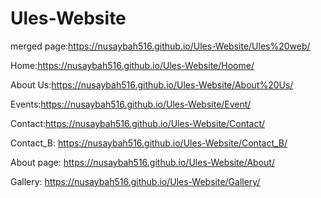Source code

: # Ules-Website
merged page:https://nusaybah516.github.io/Ules-Website/Ules%20web/













Home:https://nusaybah516.github.io/Ules-Website/Hoome/














About Us:https://nusaybah516.github.io/Ules-Website/About%20Us/
















Events:https://nusaybah516.github.io/Ules-Website/Event/
















Contact:https://nusaybah516.github.io/Ules-Website/Contact/











Contact_B: https://nusaybah516.github.io/Ules-Website/Contact_B/











About page: https://nusaybah516.github.io/Ules-Website/About/









Gallery: https://nusaybah516.github.io/Ules-Website/Gallery/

-------------------------

◆ **TRY IT**
All lines from the listing above that include "page" should be shown.

◆ **ANSWER TO THIS TASK**
merged page:https://nusaybah516.github.io/Ules-Website/Ules%20web/
About page: https://nusaybah516.github.io/Ules-Website/About/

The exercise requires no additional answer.